I personally that I that maybe we are under-appreciating how bad the adult disease is, and how much patients would want to get on treatment. The only data point we have for that now is the fact that when the patients were taken off KRN23 that were adult, from the INTOO2 study, there were 22 patients who came off, who got taken off drug, we enrolled 20 of the 22 back on drugs again. 20 of the 22 wanted to go back on injections, and were writing letters and things. So our view is that there is a medical need in adults that is not trivial, that is substantial. And we think that as our data hopefully come out and present that, we will be able to make that forward. But actually I think the Phase 3 data will actually be critically important in making that case. So it's a little hard to say what the adult RP uptake will be. I assume you're talking about a commercial setting after we've managed to get past regulatory authorities, and got it approved. So sorry, what the second question was, I lost it?

For Europe, how do you expect the initial reimbursement decisions to be developed given the different timelines and potential approvals?

Different timelines for adults versus pedes?

Yes.

Our goal would be not to go different. But I would say to you our plan is to come up with a single pricing strategy that we prosecute. I have heard this many times, people suggest one pricing strategy, and then another indication that you change the pricing strategy. But honestly it becomes quite an incredible ordeal to manage, changing the pricing. I just don't think that's a very valid way to approach it. We think there's probably an adult and a pediatric indication where we developed data to support that. I think we'll come through pricing with a reasonable strategy that makes sense for both indications up front, rather than thinking about a strategy for one or the others.

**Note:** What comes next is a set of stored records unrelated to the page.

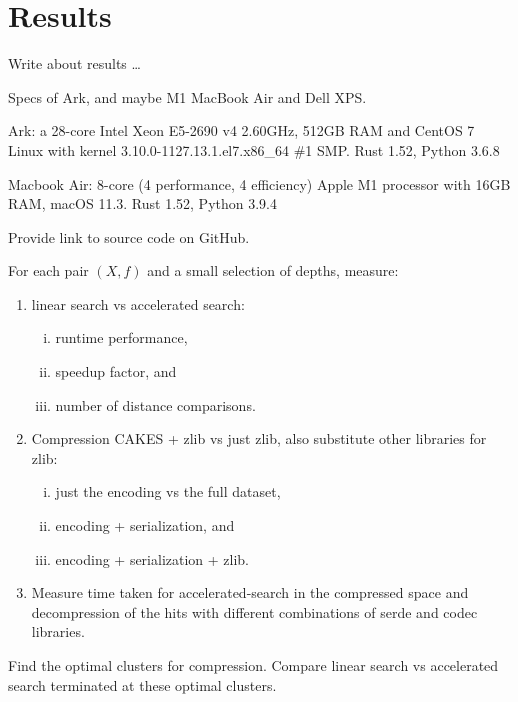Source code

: \section{Results}
\label{sec:results}

Write about results \dots

Specs of Ark, and maybe M1 MacBook Air and Dell XPS.

Ark: a 28-core Intel Xeon E5-2690 v4 2.60GHz, 512GB RAM and CentOS 7 Linux with kernel 3.10.0-1127.13.1.el7.x86\_64 \#1 SMP. Rust 1.52, Python 3.6.8

Macbook Air: 8-core (4 performance, 4 efficiency) Apple M1 processor with 16GB RAM, macOS 11.3. Rust 1.52, Python 3.9.4

Provide link to source code on GitHub.

For each pair $(X, f)$ and a small selection of depths, measure:
\begin{enumerate}[1.]
    \item linear search vs accelerated search:
    \begin{enumerate}[i.]
        \item runtime performance,
        \item speedup factor, and
        \item number of distance comparisons.
    \end{enumerate}
    \item Compression CAKES + zlib vs just zlib, also substitute other libraries for zlib:
    \begin{enumerate}[i.]
        \item just the encoding vs the full dataset,
        \item encoding + serialization, and
        \item encoding + serialization + zlib.
    \end{enumerate}
    \item Measure time taken for accelerated-search in the compressed space and decompression of the hits with different combinations of serde and codec libraries.
\end{enumerate}

Find the optimal clusters for compression.
Compare linear search vs accelerated search terminated at these optimal clusters.
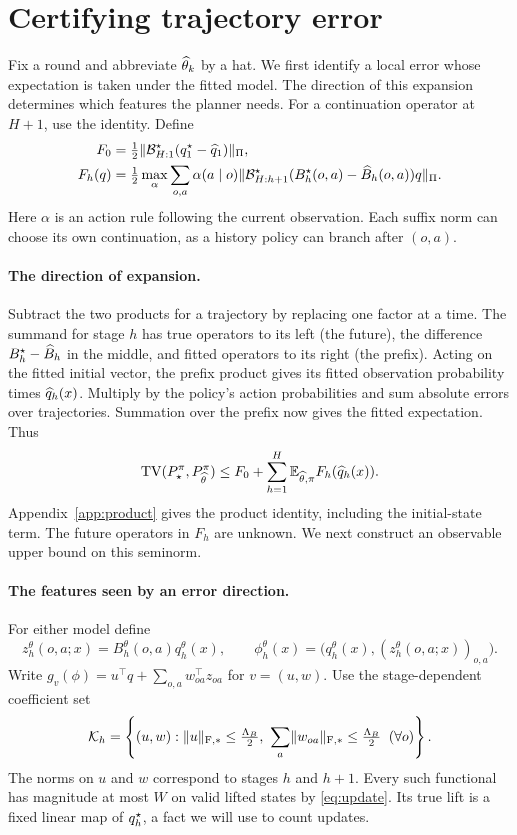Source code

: \section{Certifying trajectory error}\label{sec:certificate}
Fix a round and abbreviate $\widehat\theta_k$ by a hat. We first identify a local error whose expectation is taken under the fitted model. The direction of this expansion determines which features the planner needs. For a continuation operator at $H+1$, use the identity. Define
\begin{align}
 F_0 &= \tfrac12\lVert \mathcal B^\star_{H:1}(q_1^\star-\widehat q_1)\rVert_{\Pi},\nonumber\\
 F_h(q)&=\tfrac12\max_\alpha\sum_{o,a}\alpha(a\mid o)
 \lVert \mathcal B^\star_{H:h+1}(B_h^\star(o,a)-\widehat B_h(o,a))q\rVert_{\Pi}.
 \label{eq:F}
\end{align}
Here $\alpha$ is an action rule following the current observation. Each suffix norm can choose its own continuation, as a history policy can branch after $(o,a)$.

\paragraph{The direction of expansion.}
Subtract the two products for a trajectory by replacing one factor at a time. The summand for stage $h$ has true operators to its left (the future), the difference $B_h^\star-\widehat B_h$ in the middle, and fitted operators to its right (the prefix). Acting on the fitted initial vector, the prefix product gives its fitted observation probability times $\widehat q_h(x)$. Multiply by the policy's action probabilities and sum absolute errors over trajectories. Summation over the prefix now gives the fitted expectation. Thus
\begin{equation}
 \operatorname{TV}(P_\star^\pi,P_{\widehat\theta}^\pi)
 \le F_0+\sum_{h=1}^H\mathbb E_{\widehat\theta,\pi} F_h(\widehat q_h(x)).
 \label{eq:telescope}
\end{equation}
Appendix~\ref{app:product} gives the product identity, including the initial-state term. The future operators in $F_h$ are unknown. We next construct an observable upper bound on this seminorm.

\paragraph{The features seen by an error direction.}
For either model define
\[
 z_h^\theta(o,a;x)=B_h^\theta(o,a)q_h^\theta(x),\qquad
 \phi_h^\theta(x)=\big(q_h^\theta(x),(z_h^\theta(o,a;x))_{o,a}\big).
\]
Write $g_v(\phi)=u^\top q+\sum_{o,a}w_{oa}^\top z_{oa}$ for $v=(u,w)$. Use the stage-dependent coefficient set
\begin{equation}
 \mathcal K_h=\left\{(u,w):
 \lVert u\rVert_{\mathrm F,*}\le\tfrac{\Lambda_B}{2},\
 \sum_a\lVert w_{oa}\rVert_{\mathrm F,*}\le\tfrac{\Lambda_B}{2}\;\;(\forall o)\right\}.
 \label{eq:geometry}
\end{equation}
The norms on $u$ and $w$ correspond to stages $h$ and $h+1$. Every such functional has magnitude at most $W$ on valid lifted states by \eqref{eq:update}. Its true lift is a fixed linear map of $q_h^\star$, a fact we will use to count updates.


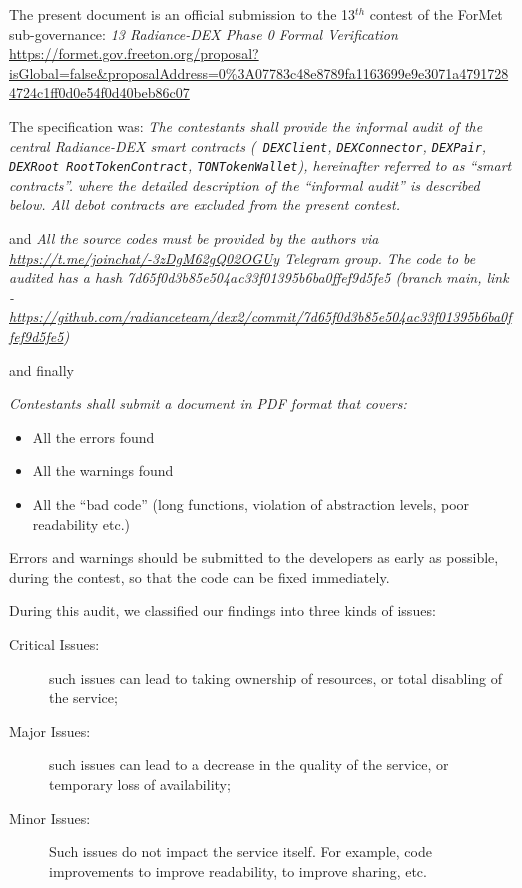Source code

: 
The present document is an official submission to the 13$^{th}$
contest of the ForMet sub-governance: {\em 13 Radiance-DEX Phase 0
  Formal Verification}
\url{https://formet.gov.freeton.org/proposal?isGlobal=false&proposalAddress=0%3A07783c48e8789fa1163699e9e3071a47917284724c1ff0d0e54f0d40beb86c07}

  The specification was: {\em The contestants shall provide the
    informal audit of the central Radiance-DEX smart contracts ({\tt
      DEXClient}, {\tt DEXConnector}, {\tt DEXPair}, {\tt DEXRoot
      RootTokenContract}, {\tt TONTokenWallet}), hereinafter referred
    to as ``smart contracts''.  where the detailed description of the
    ``informal audit'' is described below. All debot contracts are
    excluded from the present contest.  }

  and {\em All the source codes must be provided by the authors via
    \url{https://t.me/joinchat/-3zDgM62gQ02OGUy} Telegram group. The code to
    be audited has a hash 7d65f0d3b85e504ac33f01395b6ba0ffef9d5fe5
    (branch main, link -
    \url{https://github.com/radianceteam/dex2/commit/7d65f0d3b85e504ac33f01395b6ba0ffef9d5fe5})
  }

  and finally {\em
Contestants shall submit a document in PDF format that covers:
\begin{itemize}
  \item All the errors found
  \item All the warnings found
  \item All the ``bad code'' (long functions, violation of abstraction levels, poor readability etc.)
\end{itemize}

Errors and warnings should be submitted to the developers as early as
possible, during the contest, so that the code can be fixed
immediately.  }

During this audit, we classified our findings into three kinds of issues:
\begin{description}
\item[Critical Issues:] such issues can lead to taking ownership of resources,
or total disabling of the service;
\item[Major Issues:] such issues can lead to a decrease in the quality of the
service, or temporary loss of availability;
\item[Minor Issues:] Such issues do not impact the service itself. For example,
code improvements to improve readability, to improve sharing, etc.
\end{description}

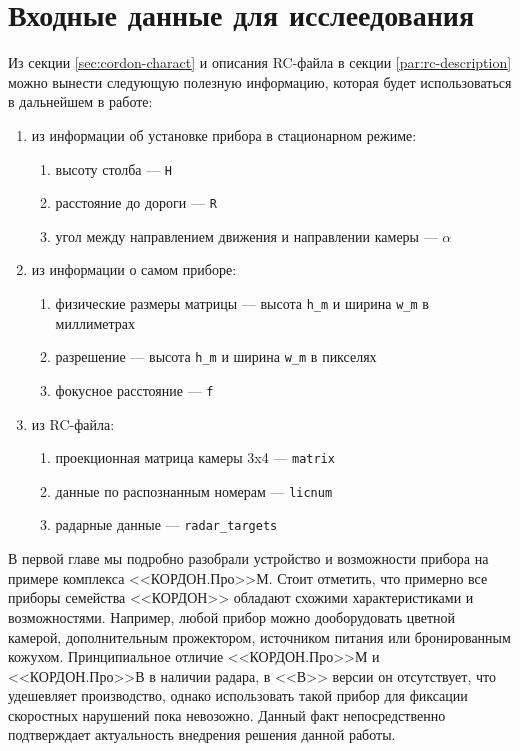 \documentclass[specification,annotation,times]{itmo-student-thesis}
\begin{document}
	\section{Входные данные для исслеедования}
	Из секции \ref{sec:cordon-charact} и описания RC-файла в секции \ref{par:rc-description} можно вынести следующую полезную информацию, которая будет использоваться в дальнейшем в работе: 
	\begin{enumerate}
		\item из информации об установке прибора в стационарном режиме:
		\begin{enumerate}
			\item высоту столба --- \texttt{H}
			\item расстояние до дороги --- \texttt{R}
			\item угол между направлением движения и направлении камеры --- $ \alpha  $
		\end{enumerate}
		\item из информации о самом приборе:
		\begin{enumerate}
			\item физические размеры матрицы --- высота \texttt{h\_m} и ширина \texttt{w\_m} в миллиметрах
			\item разрешение --- высота \texttt{h\_m} и ширина \texttt{w\_m} в пикселях
			\item фокусное расстояние --- \texttt{f}
		\end{enumerate}
		\item из RC-файла:
		\begin{enumerate}
			\item проекционная матрица камеры 3x4 --- \texttt{matrix}
			\item данные по распознанным номерам --- \texttt{licnum}
			\item радарные данные --- \texttt{radar\_targets}
		\end{enumerate}
	\end{enumerate}
	
	\chapterconclusion
	
	В первой главе мы подробно разобрали устройство и возможности прибора на примере комплекса  <<КОРДОН.Про>>М. Стоит отметить, что примерно все приборы семейства <<КОРДОН>> обладают схожими характеристиками и возможностями. Например, любой прибор можно дооборудовать цветной камерой, дополнительным прожектором, источником питания или бронированным кожухом. Принципиальное отличие <<КОРДОН.Про>>М и <<КОРДОН.Про>>В в наличии радара, в <<В>>  версии он отсутствует, что удешевляет производство, однако использовать такой прибор для фиксации скоростных нарушений пока невозожно. Данный факт непосредственно подтверждает актуальность внедрения решения данной работы.
	
\end{document}
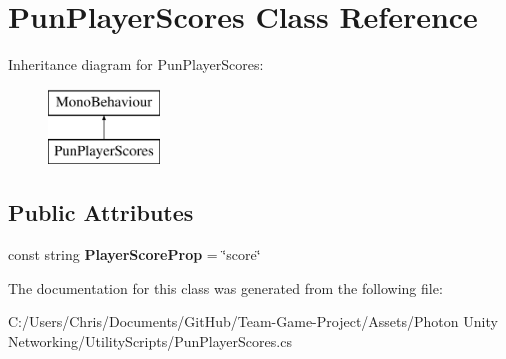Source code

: \hypertarget{class_pun_player_scores}{}\section{Pun\+Player\+Scores Class Reference}
\label{class_pun_player_scores}
Inheritance diagram for Pun\+Player\+Scores\+:\begin{figure}[H]
\begin{center}
\leavevmode
\includegraphics[height=2.000000cm]{class_pun_player_scores}
\end{center}
\end{figure}
\subsection*{Public Attributes}
\begin{DoxyCompactItemize}
\item 
const string {\bfseries Player\+Score\+Prop} = \char`\"{}score\char`\"{}\hypertarget{class_pun_player_scores_a654bdaef3545c4463442239792198265}{}\label{class_pun_player_scores_a654bdaef3545c4463442239792198265}

\end{DoxyCompactItemize}


The documentation for this class was generated from the following file\+:\begin{DoxyCompactItemize}
\item 
C\+:/\+Users/\+Chris/\+Documents/\+Git\+Hub/\+Team-\/\+Game-\/\+Project/\+Assets/\+Photon Unity Networking/\+Utility\+Scripts/Pun\+Player\+Scores.\+cs\end{DoxyCompactItemize}
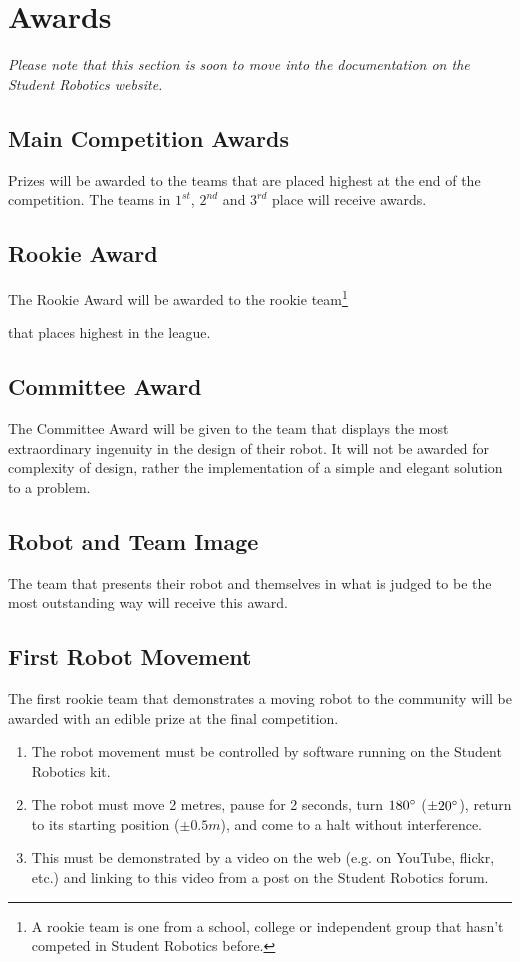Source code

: \section {Awards}
\label{sec:Awards}

\textit{Please note that this section is soon to move into the documentation on the Student Robotics website.}

\subsection{Main Competition Awards}
Prizes will be awarded to the teams that are placed highest at the end of the competition.
The teams in $1^{st}$, $2^{nd}$ and $3^{rd}$ place will receive awards.

\subsection{Rookie Award}
The Rookie Award will be awarded to the rookie
team\footnote{A rookie team is one from a school, college or independent group that hasn't competed in Student Robotics before.}\addtocounter{footnote}{-1}\addtocounter{Hfootnote}{-1}
 that places highest in the league.

\subsection{Committee Award}
The Committee Award will be given to the team that displays the most extraordinary ingenuity in the design of their robot.
It will not be awarded for complexity of design, rather the implementation of a simple and elegant solution to a problem.

\subsection{Robot and Team Image}
The team that presents their robot and themselves in what is judged to be the most outstanding way will receive this award.

\subsection{First Robot Movement}
The first rookie team\footnotemark{} that demonstrates a moving robot to the community will be awarded with an edible prize at the final competition.
\begin{enumerate}
\item The robot movement must be controlled by software running on the Student Robotics kit.
\item The robot must move 2 metres, pause for 2 seconds, turn $180\degree$ ($\pm20\degree$), return to its starting position ($\pm0.5m$), and come to a halt without interference.
\item This must be demonstrated by a video on the web (e.g. on YouTube, flickr, etc.) and linking to this video from a post on the Student Robotics forum.
\end{enumerate}

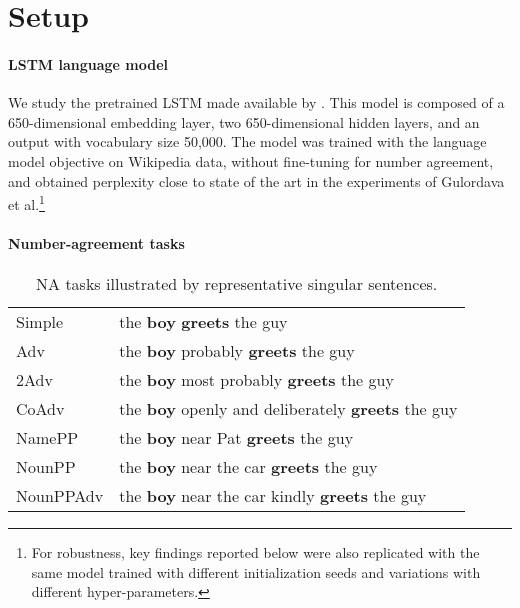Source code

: \section{Setup}\label{sec:the_data}

\paragraph{LSTM language model}\label{ssec:lstm_lm}
We study the pretrained LSTM made available by
.  This model is composed of a
650-dimensional embedding layer, two 650-dimensional hidden layers,
and an output with vocabulary size 50,000. 
The model was trained with the language
model objective on Wikipedia data, without fine-tuning for number
agreement, and obtained perplexity close to state of the art in the experiments of Gulordava et al.\footnote{For robustness, key findings reported below were also replicated with the same model trained with different initialization seeds and variations with different hyper-parameters.} 


\paragraph{Number-agreement tasks}
\begin{table}[tb]
  \centering
  \begin{footnotesize}
  \begin{tabular}{l@{\hskip1pt}l}
    \B Simple & the \textbf{boy} \textbf{greets} the guy\\
    \B Adv & the \textbf{boy} probably \textbf{greets} the guy\\
    \B 2Adv & the \textbf{boy} most probably \textbf{greets} the guy\\
    \B CoAdv &  the \textbf{boy} openly and deliberately \textbf{greets} the guy\\
    \B NamePP & the \textbf{boy} near Pat \textbf{greets} the guy\\
    \B NounPP & the \textbf{boy} near the car \textbf{greets} the guy\\
    \B NounPPAdv & the \textbf{boy} near the car kindly \textbf{greets} the guy\\
  \end{tabular}
  \end{footnotesize}
  \caption{NA tasks illustrated by representative
    singular sentences.}
  \label{tab:data-sets}
\end{table}

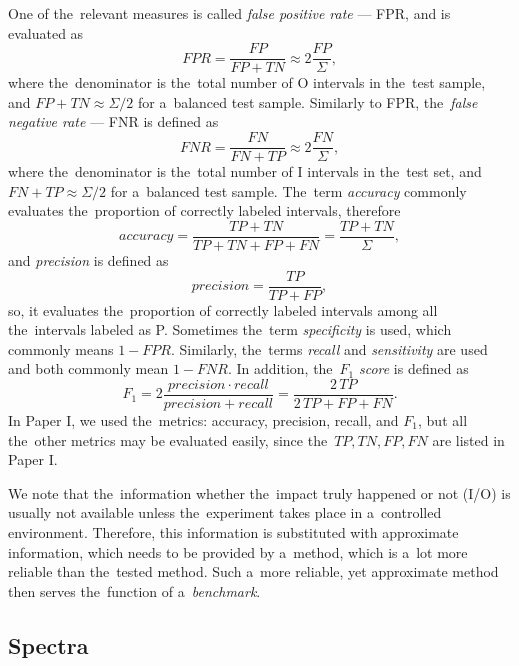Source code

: One of the~relevant measures is called \textit{false positive rate} --- FPR, and is evaluated as 
\begin{equation}
    FPR = \frac{FP}{FP+TN} \approx 2 \frac{FP}{\Sigma},
\end{equation}
where the~denominator is the~total number of O intervals in the~test sample, and $FP+TN \approx \Sigma/2$ for a~balanced test sample. Similarly to FPR, the~\textit{false negative rate} --- FNR is defined as
\begin{equation}
    FNR = \frac{FN}{FN+TP} \approx 2 \frac{FN}{\Sigma},
\end{equation}
where the~denominator is the~total number of I intervals in the~test set, and $FN+TP \approx \Sigma/2$ for a~balanced test sample. The~term \textit{accuracy} commonly evaluates the~proportion of correctly labeled intervals, therefore
\begin{equation}
    accuracy = \frac{TP + TN}{TP + TN + FP + FN} = \frac{TP + TN}{\Sigma},
\end{equation}
and \textit{precision} is defined as
\begin{equation}
    precision = \frac{TP}{TP + FP},
\end{equation}
so, it evaluates the~proportion of correctly labeled intervals among all the~intervals labeled as P. Sometimes the~term \textit{specificity} is used, which commonly means $1-FPR$. Similarly, the~terms \textit{recall} and \textit{sensitivity} are used and both commonly mean $1-FNR$. In addition, the~$F_1$ \textit{score} is defined as
\begin{equation}
    F_1 = 2\frac{precision \cdot recall}{precision + recall} = \frac{2 \, TP}{2 \, TP + FP + FN}.
\end{equation}
In Paper I, we used the~metrics: accuracy, precision, recall, and $F_1$, but all the~other metrics may be evaluated easily, since the~$TP, TN, FP, FN$ are listed in Paper I. 

We note that the~information whether the~impact truly happened or not (I/O) is usually not available unless the~experiment takes place in a~controlled environment. Therefore, this information is substituted with approximate information, which needs to be provided by a~method, which is a~lot more reliable than the~tested method. Such a~more reliable, yet approximate method then serves the~function of a~\textit{benchmark}.

\subsection{Spectra}


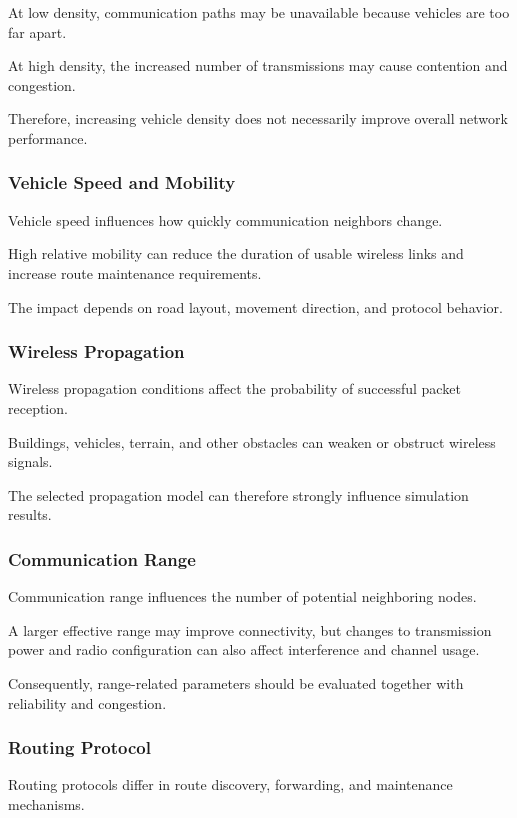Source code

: At low density, communication
paths may be unavailable because
vehicles are too far apart.

At high density, the increased
number of transmissions may
cause contention and congestion.

Therefore, increasing vehicle
density does not necessarily
improve overall network performance.

\subsubsection{Vehicle Speed and Mobility}

Vehicle speed influences how
quickly communication neighbors
change.

High relative mobility can
reduce the duration of usable
wireless links and increase
route maintenance requirements.

The impact depends on road
layout, movement direction,
and protocol behavior.

\subsubsection{Wireless Propagation}

Wireless propagation conditions
affect the probability of
successful packet reception.

Buildings, vehicles, terrain,
and other obstacles can weaken
or obstruct wireless signals.

The selected propagation model
can therefore strongly influence
simulation results.

\subsubsection{Communication Range}

Communication range influences
the number of potential
neighboring nodes.

A larger effective range may
improve connectivity, but changes
to transmission power and radio
configuration can also affect
interference and channel usage.

Consequently, range-related
parameters should be evaluated
together with reliability
and congestion.

\subsubsection{Routing Protocol}

Routing protocols differ in
route discovery, forwarding,
and maintenance mechanisms.

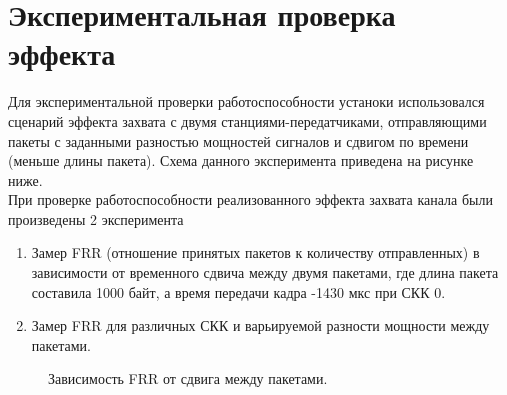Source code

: \documentclass{llncs}
\begin{document}
\section{Экспериментальная проверка эффекта}
Для экспериментальной проверки работоспособности устаноки использовался сценарий эффекта захвата с двумя станциями-передатчиками, отправляющими пакеты с заданными разностью мощностей сигналов и сдвигом по времени (меньше длины пакета). Схема данного эксперимента приведена на рисунке ниже. 
\\
При проверке работоспособности реализованного эффекта захвата канала были произведены 2 эксперимента 
\begin{enumerate}
\item Замер FRR (отношение принятых пакетов к количеству отправленных) в зависимости от временного сдвича между двумя пакетами, где длина пакета составила 1000 байт, а время передачи кадра -1430 мкс при СКК 0. 
\item Замер FRR для различных СКК и варьируемой разности мощности между пакетами.
\end{enumerate}
\begin{figure}[ht!]

\caption{Зависимость FRR от сдвига между пакетами.}
\label{ris:image}
\end{figure}
\end{document}
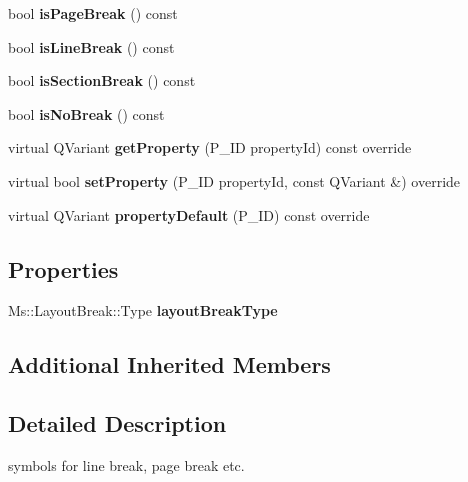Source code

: \begin{DoxyCompactItemize}
bool {\bfseries is\+Page\+Break} () const
\item 
\mbox{\label{class_ms_1_1_layout_break_a5420ee0fd5384e1aca9f8c9e40f69fe1}} 
bool {\bfseries is\+Line\+Break} () const
\item 
\mbox{\label{class_ms_1_1_layout_break_af75db8e95a6659487ec035e3702f8f17}} 
bool {\bfseries is\+Section\+Break} () const
\item 
\mbox{\label{class_ms_1_1_layout_break_ab83046889d2fcc879f657b1e0f8bcd52}} 
bool {\bfseries is\+No\+Break} () const
\item 
\mbox{\label{class_ms_1_1_layout_break_a681b75f84912543b7f339cec41af39e5}} 
virtual Q\+Variant {\bfseries get\+Property} (P\+\_\+\+ID property\+Id) const override
\item 
\mbox{\label{class_ms_1_1_layout_break_aeedf283f43ff5c23906d7826b180d462}} 
virtual bool {\bfseries set\+Property} (P\+\_\+\+ID property\+Id, const Q\+Variant \&) override
\item 
\mbox{\label{class_ms_1_1_layout_break_aa32b39da01b11ac46e522a9c17e58cc0}} 
virtual Q\+Variant {\bfseries property\+Default} (P\+\_\+\+ID) const override
\end{DoxyCompactItemize}
\subsection*{Properties}
\begin{DoxyCompactItemize}
\item 
\mbox{\label{class_ms_1_1_layout_break_a4c93b142c567c41891d93280517198c6}} 
Ms\+::\+Layout\+Break\+::\+Type {\bfseries layout\+Break\+Type}
\end{DoxyCompactItemize}
\subsection*{Additional Inherited Members}


\subsection{Detailed Description}
symbols for line break, page break etc.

I would point out to you that there appears to be some difference in the dose requirements for pedes and adults. And the pediatric patients are heading more towards 0.8 MG per kilo twice a month, whereas the adults are at 1 MG per kilo once a month, so there is a differential also, which will have some impact on the question of cost versus value, which is a factor. So right now, we would try to come out with one worldwide approach to this that makes sense, and that accommodates the adults and the pediatric situation intelligently, and we've made it very clear in the past, that our goal is to penetrate all of the patients that would benefit from treatment, and not create a pricing strategy that results in the narrowing of acceptance of the product into a very small segment, rather than the whole population. The adult population is a very significant number of the kilograms of patients that are in need out there, because they are obviously larger, and this is weight-based dosing. So you have to think through that whole commercial strategy. And our goal would be to maximize the revenue curve, which is not necessarily maximized through the price itself per kilo. So that will be the work that Jayson, who is not here on the call, and his team will be working on is how to triangulate, and come up with the best approach to pricing and reimbursement in Europe. And of course working with Kirin, who of course owns the rights for KRN23 in Europe.

Got it. All right. Thank you.

I am not showing any further questions in queue. I would now like to turn the call back over to Ryan Martins.

Thanks. That is all the time we have for questions today. If no additional questions, this concludes the call. A replay of the call will be available shortly, if there are any additional questions, please contact us at (844)758-7273, or IR@Ultragenyx.com. Thanks.

Ladies and gentlemen, thank you for participating in today's conference. This does conclude today's program. You may all disconnect. Everyone have a great day.